Le souffle se faisait court. Kypros était en train de mourir. Elle tourna, avec peine, sa tête vers Aldo et murmura :

— Sauvez-vous !… Ils vous tueront aussi… Et… et allez dire… à Percy… Clark… que sa fille est morte.

Le dernier mot s’exhala avec le dernier soupir.

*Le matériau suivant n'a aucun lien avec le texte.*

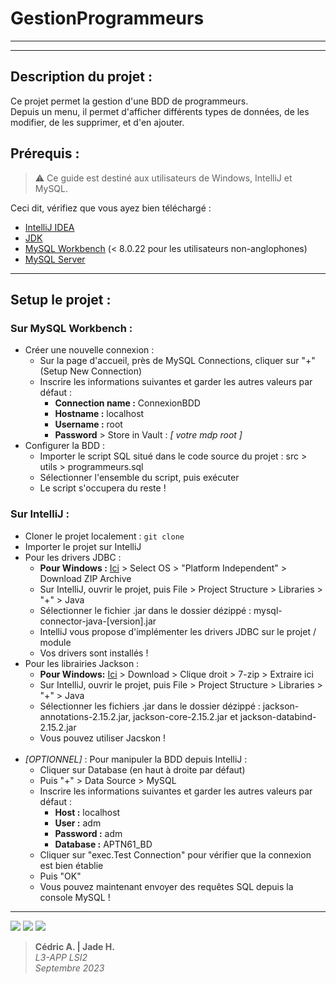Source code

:GestionProgrammeurs
===================

-------------------

-------------------

## Description du projet :

Ce projet permet la gestion d'une BDD de programmeurs.<br>
Depuis un menu, il permet d'afficher différents types de données, de les modifier, de les supprimer, et d'en ajouter.


## Prérequis :

>⚠️ Ce guide est destiné aux utilisateurs de Windows, IntelliJ et MySQL.

Ceci dit, vérifiez que vous ayez bien téléchargé :
+ [IntelliJ IDEA](https://www.jetbrains.com/idea/download/?section=windows)
+ [JDK](https://www.jetbrains.com/idea/guide/tips/download-jdk/)
+ [MySQL Workbench](https://dev.mysql.com/downloads/workbench/) (< 8.0.22 pour les utilisateurs non-anglophones)
+ [MySQL Server](https://dev.mysql.com/downloads/mysql/)
-----------------
## Setup le projet :


### Sur MySQL Workbench :

+ Créer une nouvelle connexion :
  + Sur la page d'accueil, près de MySQL Connections, cliquer sur "+" (Setup New Connection)
  + Inscrire les informations suivantes et garder les autres valeurs par défaut :
    + **Connection name :** ConnexionBDD
    + **Hostname :** localhost
    + **Username :** root
    + **Password** > Store in Vault : *[ votre mdp root ]*
+ Configurer la BDD :
  + Importer le script SQL situé dans le code source du projet : src > utils > programmeurs.sql
  + Sélectionner l'ensemble du script, puis exécuter
  + Le script s'occupera du reste !

### Sur IntelliJ : 
+ Cloner le projet localement : `git clone`
+ Importer le projet sur IntelliJ
+ Pour les drivers JDBC :
  + **Pour Windows :** [Ici](https://dev.mysql.com/downloads/connector/j/) > Select OS > "Platform Independent" > Download ZIP Archive
  + Sur IntelliJ, ouvrir le projet, puis File > Project Structure > Libraries > "+" > Java
  + Sélectionner le fichier .jar dans le dossier dézippé : mysql-connector-java-[version].jar
  + IntelliJ vous propose d'implémenter les drivers JDBC sur le projet / module
  + Vos drivers sont installés !
+ Pour les librairies Jackson :
  + **Pour Windows:** [Ici](https://jar-download.com/artifacts/com.fasterxml.jackson.core) > Download > Clique droit > 7-zip > Extraire ici
  + Sur IntelliJ, ouvrir le projet, puis File > Project Structure > Libraries > "+" > Java
  + Sélectionner les fichiers .jar dans le dossier dézippé : jackson-annotations-2.15.2.jar, jackson-core-2.15.2.jar et jackson-databind-2.15.2.jar
  + Vous pouvez utiliser Jacskon !
<br><br>
+ *[OPTIONNEL]* : Pour manipuler la BDD depuis IntelliJ :
  + Cliquer sur Database (en haut à droite par défaut)
  + Puis "+" > Data Source > MySQL
  + Inscrire les informations suivantes et garder les autres valeurs par défaut :
    + **Host :** localhost
    + **User :** adm
    + **Password :** adm
    + **Database :** APTN61_BD
  + Cliquer sur "exec.Test Connection" pour vérifier que la connexion est bien établie
  + Puis "OK"
  + Vous pouvez maintenant envoyer des requêtes SQL depuis la console MySQL !

----------

<p>
    <img src="https://img.shields.io/badge/Java-11.0.11-orange?style=for-the-badge"/>
    <img src="https://img.shields.io/badge/IntelliJ-2021.1.2-blue?style=for-the-badge&logo=intellij-idea"/>
    <img src="https://img.shields.io/badge/MySQL-8.0.25-blue?style=for-the-badge&logo=mysql"/>
</p>

> **Cédric A.  | Jade H.** <br>
> *L3-APP LSI2* <br>
> *Septembre 2023* <br>
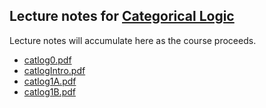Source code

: ## Lecture notes for [Categorical Logic](/catlog/)

Lecture notes will accumulate here as the course proceeds.

- [catlog0.pdf](catlog0.pdf)
- [catlogIntro.pdf](catlogIntro.pdf)
- [catlog1A.pdf](catlog1A.pdf)
- [catlog1B.pdf](catlog1B.pdf)
<!--
- [catlog1.pdf](catlog1.pdf)
- [catlog2.pdf](catlog2.pdf)
- [catlog3.pdf](catlog3.pdf)
-->

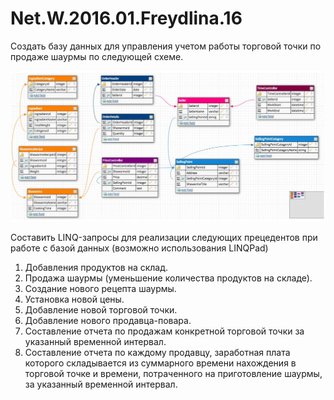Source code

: # Net.W.2016.01.Freydlina.16

Создать базу данных для управления учетом работы торговой точки по продаже шаурмы по следующей схеме.

![Shawarma DataBase](db.JPG)

Составить LINQ-запросы для реализации следующих прецедентов при работе с базой данных (возможно использования LINQPad)

1. Добавления продуктов на склад.
2. Продажа шаурмы (уменьшение количества продуктов на складе).
3. Создание нового рецепта шаурмы.
4. Установка новой цены.
5. Добавление новой торговой точки.
6. Добавление нового продавца-повара.
7. Составление отчета по продажам конкретной торговой точки за указанный  временной интервал.
8. Составление отчета по каждому продавцу, заработная плата которого складывается из суммарного времени нахождения в торговой точке и времени, потраченного на приготовление шаурмы, за указанный  временной интервал.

À genoux de chaque côté du corps, les deux hommes échangèrent un regard stupéfait après qu’Aldo eut, d’un geste plein de douceur, clos à jamais les yeux de Kypros :

— Sa fille ? fit-il enfin. Comment est-ce possible ?

— En Palestine, tout est possible ! Il y est depuis si longtemps qu’au fond ce n’est pas très étonnant… Que faisons-nous à présent ?

— Il faut lui donner une sépulture, répondit Aldo en prenant les couvertures pour en envelopper le corps. On ne peut pas la laisser à la merci d’un charognard attiré par l’odeur du sang.

— Pas facile de creuser dans un rocher quand on n’a pas de dynamite ! Cette grotte est bien sèche et n’a d’autre ouverture que le passage donnant sur la première. Nous allons boucher ce passage et elle aura ainsi un tombeau convenable.

Deux heures plus tard, c’était fait. Dans la grisaille du petit jour, les deux hommes se retrouvèrent sur le sentier par lequel s’étaient enfuis les assassins. Repartir par celui qui les avait amenés représentait un exercice trop risqué et n’offrait plus aucun intérêt. Le sentier semblait s’arrêter dans les éboulis mais en réalité quand on était au bout, on découvrait un petit tunnel coudé débouchant derrière des broussailles sur l’un des escaliers étroits reliant les trois étages du palais d’Hérode. De là à leur campement, la distance était courte. Ils se hâtèrent de ramener la corde et se livrèrent à leurs occupations habituelles au début d’une journée : toilette et petit déjeuner. Quand s’éleva l’odeur du café, ils eurent tous deux un petit pincement au cœur en pensant à celle qui ne viendrait plus leur en demander une tasse.